Nowe plany dla tego terenu zakładały definitywną sprzedaż działki (wcześniej była to tylko 20-letnia dzierżawa).

Przetarg miał zostać otwarty w pierwszym kwartale 2015 roku, ale w sprawie ponownie nastąpił zwrot akcji.

– Rzeczywiście, taki był plan. Sytuacja jest jednak dynamiczna i na razie decyzja o przetargu została zawieszona do chwili wykrystalizowania się koncepcji projektu „Zachodnia brama Metropolii Silesia” – informuje Marek Jarzębowski, rzecznik prezydenta Gliwic Zygmunta Frankiewicza.

O „Zachodniej bramie Metropolii Silesia”, czyli pomyśle stworzenia nowoczesnego centrum przesiadkowego w rejonie dworca PKP mówi się w Gliwicach od dawna, ale dopiero niespełna dwa miesiące temu ogłoszono przetarg na wykonanie koncepcji techniczno-architektonicznej.
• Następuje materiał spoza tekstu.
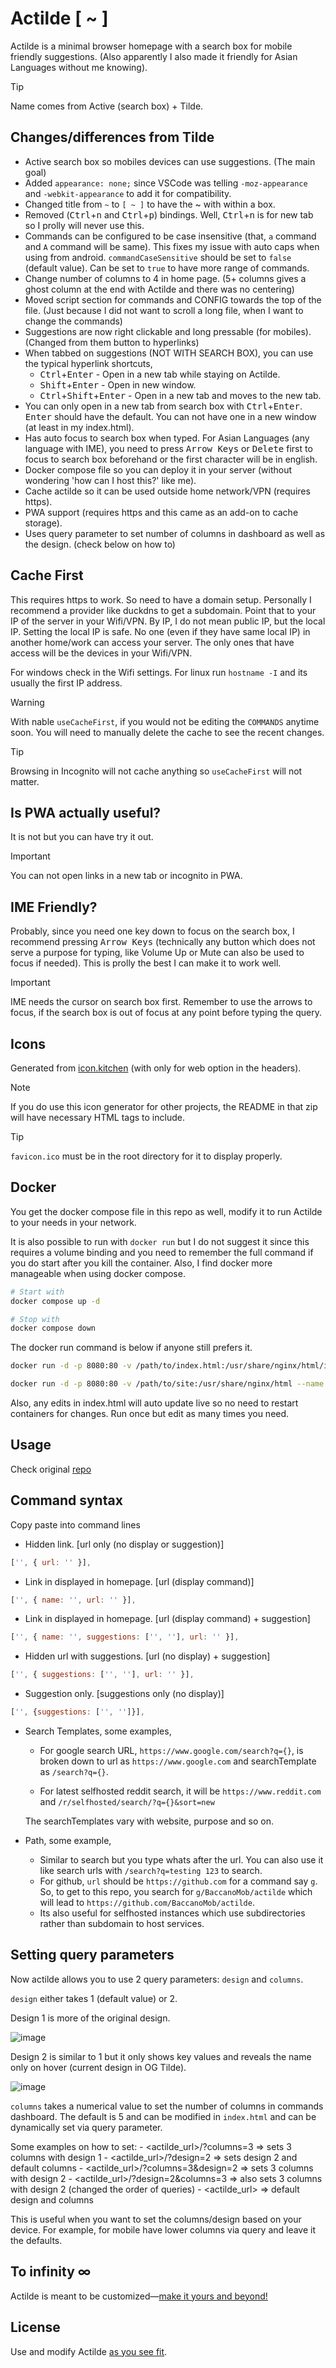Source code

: # Actilde [ ~ ]

Actilde is a minimal browser homepage with a search box for mobile friendly suggestions. (Also apparently I also made it friendly for Asian Languages without me knowing).

> [!TIP]
> Name comes from Active (search box) + Tilde.

## Changes/differences from Tilde 

- Active search box so mobiles devices can use suggestions. (The main goal)
- Added `appearance: none;` since VSCode was telling `-moz-appearance` and `-webkit-appearance` to add it for compatibility.
- Changed title from `~` to `[ ~ ]` to have the ~ with within a box.
- Removed (<kbd>Ctrl</kbd>+<kbd>n</kbd> and <kbd>Ctrl</kbd>+<kbd>p</kbd>) bindings. Well, <kbd>Ctrl</kbd>+<kbd>n</kbd> is for new tab so I prolly will never use this.
- Commands can be configured to be case insensitive (that, `a` command and `A` command will be same). This fixes my issue with auto caps when using from android. `commandCaseSensitive` should be set to `false` (default value). Can be set to `true` to have more range of commands.
- Change number of columns to 4 in home page. (5+ columns gives a ghost column at the end with Actilde and there was no centering)
- Moved script section for commands and CONFIG towards the top of the file. (Just because I did not want to scroll a long file, when I want to change the commands)
- Suggestions are now right clickable and long pressable (for mobiles). (Changed from them button to hyperlinks)
- When tabbed on suggestions (NOT WITH SEARCH BOX), you can use the typical hyperlink shortcuts,
    - <kbd>Ctrl</kbd>+<kbd>Enter</kbd> - Open in a new tab while staying on Actilde.
    - <kbd>Shift</kbd>+<kbd>Enter</kbd> - Open in new window.
    - <kbd>Ctrl</kbd>+<kbd>Shift</kbd>+<kbd>Enter</kbd> - Open in a new tab and moves to the new tab.
- You can only open in a new tab from search box with <kbd>Ctrl</kbd>+<kbd>Enter</kbd>. <kbd>Enter</kbd> should have the default. You can not have one in a new window (at least in my index.html).
- Has auto focus to search box when typed. For Asian Languages (any language with IME), you need to press <kbd>Arrow Keys</kbd> or <kbd>Delete</kbd> first to focus to search box beforehand or the first character will be in english.
- Docker compose file so you can deploy it in your server (without wondering 'how can I host this?' like me).
- Cache actilde so it can be used outside home network/VPN (requires https).
- PWA support (requires https and this came as an add-on to cache storage).
- Uses query parameter to set number of columns in dashboard as well as the design. (check below on how to)

## Cache First

This requires https to work. So need to have a domain setup. Personally I recommend a provider like duckdns to get a subdomain. Point that to your IP of the server in your Wifi/VPN. By IP, I do not mean public IP, but the local IP. Setting the local IP is safe. No one (even if they have same local IP) in another home/work can access your server. The only ones that have access will be the devices in your Wifi/VPN.

For windows check in the Wifi settings. For linux run `hostname -I` and its usually the first IP address.

> [!WARNING]  
> With nable `useCacheFirst`, if you would not be editing the `COMMANDS` anytime soon. You will need to manually delete the cache to see the recent changes.

> [!TIP]
> Browsing in Incognito will not cache anything so `useCacheFirst` will not matter.

## Is PWA actually useful?

It is not but you can have try it out.

> [!IMPORTANT]
> You can not open links in a new tab or incognito in PWA.


## IME Friendly?

Probably, since you need one key down to focus on the search box, I recommend pressing <kbd>Arrow Keys</kbd> (technically any button which does not serve a purpose for typing, like Volume Up or Mute can also be used to focus if needed). This is prolly the best I can make it to work well.

> [!IMPORTANT]  
> IME needs the cursor on search box first. Remember to use the arrows to focus, if the search box is out of focus at any point before typing the query.

## Icons

Generated from [icon.kitchen](https://icon.kitchen/) (with only for web option in the headers).

> [!NOTE]
> If you do use this icon generator for other projects, the README in that zip will have necessary HTML tags to include.

> [!TIP]
> `favicon.ico` must be in the root directory for it to display properly.

## Docker

You get the docker compose file in this repo as well, modify it to run Actilde to your needs in your network.

It is also possible to run with `docker run` but I do not suggest it since this requires a volume binding and you need to remember the full command if you do start after you kill the container. Also, I find docker more manageable when using docker compose. 

```sh
# Start with 
docker compose up -d

# Stop with
docker compose down
```

The docker run command is below if anyone still prefers it.

```sh
docker run -d -p 8080:80 -v /path/to/index.html:/usr/share/nginx/html/index.html --name actilde nginx:stable-alpine-slim

docker run -d -p 8080:80 -v /path/to/site:/usr/share/nginx/html --name actilde nginx:stable-alpine-slim
```

Also, any edits in index.html will auto update live so no need to restart containers for changes. Run once but edit as many times you need.

## Usage

Check original [repo](https://github.com/xvvvyz/tilde)

## Command syntax

Copy paste into command lines

- Hidden link. [url only (no display or suggestion)]
```js
['', { url: '' }],
```

- Link in displayed in homepage. [url (display command)]
```js
['', { name: '', url: '' }],
```

- Link in displayed in homepage. [url (display command) + suggestion]
```js
['', { name: '', suggestions: ['', ''], url: '' }],
```

- Hidden url with suggestions. [url (no display) + suggestion]
```js
['', { suggestions: ['', ''], url: '' }],
```

- Suggestion only. [suggestions only (no display)]
```js
['', {suggestions: ['', '']}],
```

- Search Templates, some examples,
    - For google search URL, `https://www.google.com/search?q={}`, is broken down to url as `https://www.google.com` and searchTemplate as `/search?q={}`. 
    
    - For latest selfhosted reddit search, it will be `https://www.reddit.com` and `/r/selfhosted/search/?q={}&sort=new`
    
    The searchTemplates vary with website, purpose and so on.

- Path, some example,
    - Similar to search but you type whats after the url. You can also use it like search urls with `/search?q=testing 123` to search.
    - For github, `url` should be `https://github.com` for a command say `g`. So, to get to this repo, you search for `g/BaccanoMob/actilde` which will lead to `https://github.com/BaccanoMob/actilde`.
    - Its also useful for selfhosted instances which use subdirectories rather than subdomain to host services.
 
## Setting query parameters

Now actilde allows you to use 2 query parameters: `design` and `columns`.

`design` either takes 1 (default value) or 2. 

Design 1 is more of the original design.

![image](https://github.com/user-attachments/assets/05a1ea7c-b09f-4564-a692-a2d967b789de)

Design 2 is similar to 1 but it only shows key values and reveals the name only on hover (current design in OG Tilde).

![image](https://github.com/user-attachments/assets/478f3a2d-a6df-4438-a85e-8f5190eef301)

`columns` takes a numerical value to set the number of columns in commands dashboard. The default is 5 and can be modified in `index.html` and can be dynamically set via query parameter.

Some examples on how to set:
    - <actilde_url>/?columns=3 => sets 3 columns with design 1
    - <actilde_url>/?design=2 => sets design 2 and default columns
    - <actilde_url>/?columns=3&design=2 => sets 3 columns with design 2
    - <actilde_url>/?design=2&columns=3 => also sets 3 columns with design 2 (changed the order of queries)
    - <actilde_url> => default design and columns

This is useful when you want to set the columns/design based on your device. For example, for mobile have lower columns via query and leave it the defaults.

## To infinity ∞

Actilde is meant to be customized&mdash;[make it yours and beyond!](index.html)

## License

Use and modify Actilde [as you see fit](UNLICENSE).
Postępowanie wygrała firma An Archi Group s.c., która na realizację zadania ma czas do końca listopada.

Nawet jeżeli wówczas zapadną decyzje dotyczące terenu przy ul. Toszeckiej 2, wydaje się, że droga do budowy targowiska, w stylu starego „Balcerka” oddaliła się. Dla gliwiczan preferujących tę formę zakupów, miasto przygotowało pewną formę rekompensaty. Jest to rozbudowana oferta giełdy, która od maja będzie działać także we wtorki i w piątki.